Across all of the records below, determine the number of lines containing the string "charge"; reply with that number only.

··· Material supplied

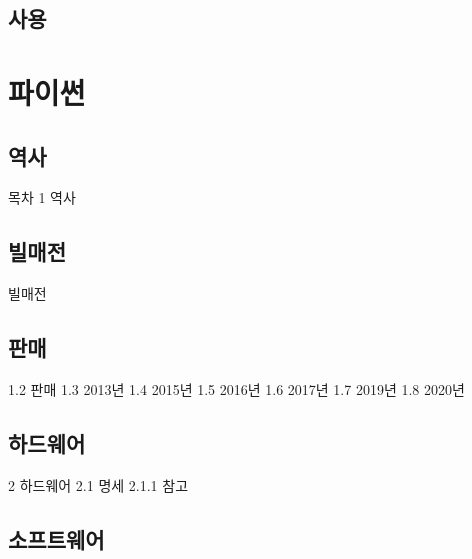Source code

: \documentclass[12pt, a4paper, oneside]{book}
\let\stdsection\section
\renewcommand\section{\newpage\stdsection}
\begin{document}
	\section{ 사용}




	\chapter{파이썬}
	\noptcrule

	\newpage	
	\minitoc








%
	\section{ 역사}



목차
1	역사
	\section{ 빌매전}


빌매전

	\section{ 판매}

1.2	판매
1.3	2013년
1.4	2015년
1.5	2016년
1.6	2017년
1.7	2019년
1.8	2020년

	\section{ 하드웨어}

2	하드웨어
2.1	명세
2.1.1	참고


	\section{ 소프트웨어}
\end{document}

······
··· Material supplied

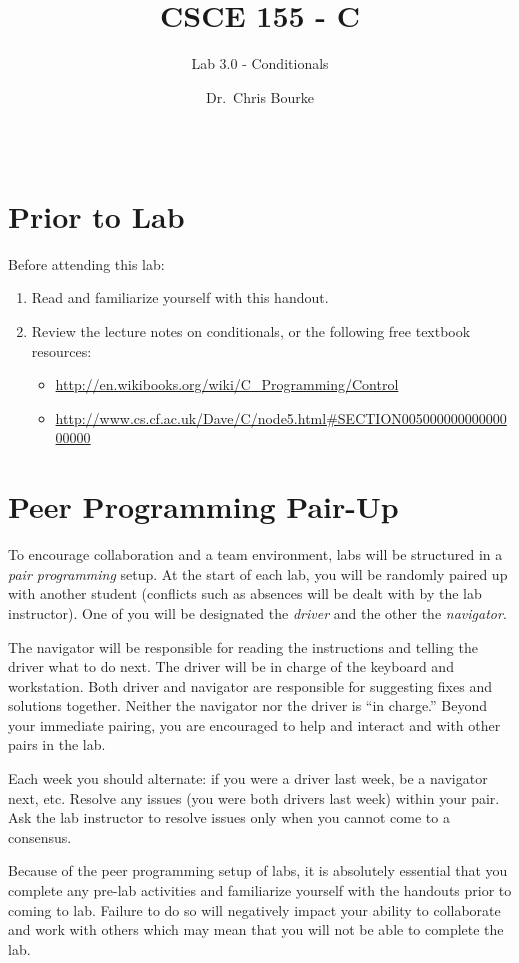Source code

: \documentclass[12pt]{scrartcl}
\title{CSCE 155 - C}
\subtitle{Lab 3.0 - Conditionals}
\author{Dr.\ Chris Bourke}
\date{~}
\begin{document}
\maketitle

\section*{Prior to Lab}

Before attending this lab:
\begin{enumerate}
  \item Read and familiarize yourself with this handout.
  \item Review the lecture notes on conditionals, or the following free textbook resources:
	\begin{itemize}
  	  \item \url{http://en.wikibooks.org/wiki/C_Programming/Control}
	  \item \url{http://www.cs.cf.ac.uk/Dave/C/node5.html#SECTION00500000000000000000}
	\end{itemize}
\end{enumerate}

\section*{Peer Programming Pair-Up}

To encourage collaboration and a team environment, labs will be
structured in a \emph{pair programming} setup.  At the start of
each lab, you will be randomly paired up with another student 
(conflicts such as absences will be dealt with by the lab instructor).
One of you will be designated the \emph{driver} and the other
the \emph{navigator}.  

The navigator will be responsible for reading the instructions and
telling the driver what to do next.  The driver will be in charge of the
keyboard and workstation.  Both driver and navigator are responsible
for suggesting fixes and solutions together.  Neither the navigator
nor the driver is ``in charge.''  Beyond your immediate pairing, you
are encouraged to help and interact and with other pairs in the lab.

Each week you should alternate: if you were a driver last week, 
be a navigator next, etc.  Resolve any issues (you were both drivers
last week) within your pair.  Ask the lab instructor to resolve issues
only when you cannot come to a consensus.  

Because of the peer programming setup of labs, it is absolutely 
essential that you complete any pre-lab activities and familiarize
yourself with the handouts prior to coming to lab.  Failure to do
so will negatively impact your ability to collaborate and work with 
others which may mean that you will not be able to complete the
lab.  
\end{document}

······

Exercise answer
2